Le sprinter sud-africain Akani Simbine, ancien détenteur du record africain du 100 m, qui a terminé à une douloureuse quatrième place lors des deux dernières finales olympiques, pourrait lui apporter son soutien.
"Parfois, quand j'ai des doutes, il est toujours là pour me dire : 'd'accord, voilà comment ça marche'", a révélé Eseme.
"C'est lui qui m'a pris par la main et m'a montré comment les choses se passent en athlétisme."
Simbine a remporté une médaille d'argent aux Jeux de Paris l'année dernière en tant que membre de l'équipe sud-africaine du relais 4 x 100 m, un exploit égalé par le Botswana dans le relais 4 x 400 m masculin.

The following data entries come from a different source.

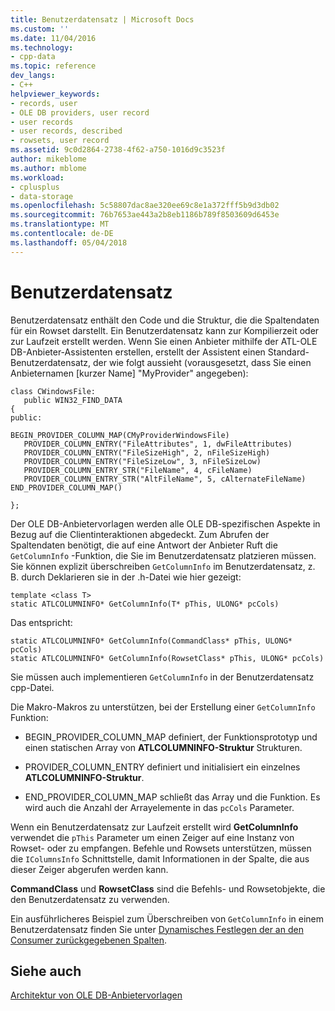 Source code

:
 ```yaml
---
title: Benutzerdatensatz | Microsoft Docs
ms.custom: ''
ms.date: 11/04/2016
ms.technology:
- cpp-data
ms.topic: reference
dev_langs:
- C++
helpviewer_keywords:
- records, user
- OLE DB providers, user record
- user records
- user records, described
- rowsets, user record
ms.assetid: 9c0d2864-2738-4f62-a750-1016d9c3523f
author: mikeblome
ms.author: mblome
ms.workload:
- cplusplus
- data-storage
ms.openlocfilehash: 5c58807dac8ae320ee69c8e1a372fff5b9d3db02
ms.sourcegitcommit: 76b7653ae443a2b8eb1186b789f8503609d6453e
ms.translationtype: MT
ms.contentlocale: de-DE
ms.lasthandoff: 05/04/2018
---
```

# <a name="user-record"></a>Benutzerdatensatz
Benutzerdatensatz enthält den Code und die Struktur, die die Spaltendaten für ein Rowset darstellt. Ein Benutzerdatensatz kann zur Kompilierzeit oder zur Laufzeit erstellt werden. Wenn Sie einen Anbieter mithilfe der ATL-OLE DB-Anbieter-Assistenten erstellen, erstellt der Assistent einen Standard-Benutzerdatensatz, der wie folgt aussieht (vorausgesetzt, dass Sie einen Anbieternamen [kurzer Name] "MyProvider" angegeben):  
  
```  
class CWindowsFile:  
   public WIN32_FIND_DATA  
{  
public:  
  
BEGIN_PROVIDER_COLUMN_MAP(CMyProviderWindowsFile)  
   PROVIDER_COLUMN_ENTRY("FileAttributes", 1, dwFileAttributes)  
   PROVIDER_COLUMN_ENTRY("FileSizeHigh", 2, nFileSizeHigh)  
   PROVIDER_COLUMN_ENTRY("FileSizeLow", 3, nFileSizeLow)  
   PROVIDER_COLUMN_ENTRY_STR("FileName", 4, cFileName)  
   PROVIDER_COLUMN_ENTRY_STR("AltFileName", 5, cAlternateFileName)  
END_PROVIDER_COLUMN_MAP()  
  
};  
```  
  
 Der OLE DB-Anbietervorlagen werden alle OLE DB-spezifischen Aspekte in Bezug auf die Clientinteraktionen abgedeckt. Zum Abrufen der Spaltendaten benötigt, die auf eine Antwort der Anbieter Ruft die `GetColumnInfo` -Funktion, die Sie im Benutzerdatensatz platzieren müssen. Sie können explizit überschreiben `GetColumnInfo` im Benutzerdatensatz, z. B. durch Deklarieren sie in der .h-Datei wie hier gezeigt:  
  
```  
template <class T>  
static ATLCOLUMNINFO* GetColumnInfo(T* pThis, ULONG* pcCols)   
```  
  
 Das entspricht:  
  
```  
static ATLCOLUMNINFO* GetColumnInfo(CommandClass* pThis, ULONG* pcCols)  
static ATLCOLUMNINFO* GetColumnInfo(RowsetClass* pThis, ULONG* pcCols)  
```  
  
 Sie müssen auch implementieren `GetColumnInfo` in der Benutzerdatensatz cpp-Datei.  
  
 Die Makro-Makros zu unterstützen, bei der Erstellung einer `GetColumnInfo` Funktion:  
  
-   BEGIN_PROVIDER_COLUMN_MAP definiert, der Funktionsprototyp und einen statischen Array von **ATLCOLUMNINFO-Struktur** Strukturen.  
  
-   PROVIDER_COLUMN_ENTRY definiert und initialisiert ein einzelnes **ATLCOLUMNINFO-Struktur**.  
  
-   END_PROVIDER_COLUMN_MAP schließt das Array und die Funktion. Es wird auch die Anzahl der Arrayelemente in das `pcCols` Parameter.  
  
 Wenn ein Benutzerdatensatz zur Laufzeit erstellt wird **GetColumnInfo** verwendet die `pThis` Parameter um einen Zeiger auf eine Instanz von Rowset- oder zu empfangen. Befehle und Rowsets unterstützen, müssen die `IColumnsInfo` Schnittstelle, damit Informationen in der Spalte, die aus dieser Zeiger abgerufen werden kann.  
  
 **CommandClass** und **RowsetClass** sind die Befehls- und Rowsetobjekte, die den Benutzerdatensatz zu verwenden.  
  
 Ein ausführlicheres Beispiel zum Überschreiben von `GetColumnInfo` in einem Benutzerdatensatz finden Sie unter [Dynamisches Festlegen der an den Consumer zurückgegebenen Spalten](../../data/oledb/dynamically-determining-columns-returned-to-the-consumer.md).  
  
## <a name="see-also"></a>Siehe auch  
 [Architektur von OLE DB-Anbietervorlagen](../../data/oledb/ole-db-provider-template-architecture.md)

Avec 10 Africains qualifiés pour les demi-finales du 100 m à Paris, dont Letsile Tebogo, qui a remporté la médaille d'or du 200 m, Eseme est convaincu que le sprint africain est en plein essor.
"Je pense que l'Afrique va prendre le dessus", a-t-il déclaré.
"Avec tout ce qui se passe avec Tebogo, Akani, nous voyons qu'il est possible de réaliser toutes ces choses."
Et malgré son âge, Eseme pense qu'il peut faire partie de cette révolution.
"Beaucoup de mes adversaires pratiquent ce sport depuis 15 ans. Je fais de l'athlétisme depuis huit ans."
Je ne suis peut-être plus tout jeune, mais par rapport au travail que les autres athlètes ont accompli, au travail que leurs muscles ont accompli, je pense que mes muscles sont encore frais et que je continue à progresser.
Les Jamaïcains, les Américains, les Sud-Africains, ils ne viennent pas de l'espace. Ce ne sont pas des surhommes.
"S'ils sont capables de le faire, je pense que je suis capable de le faire aussi."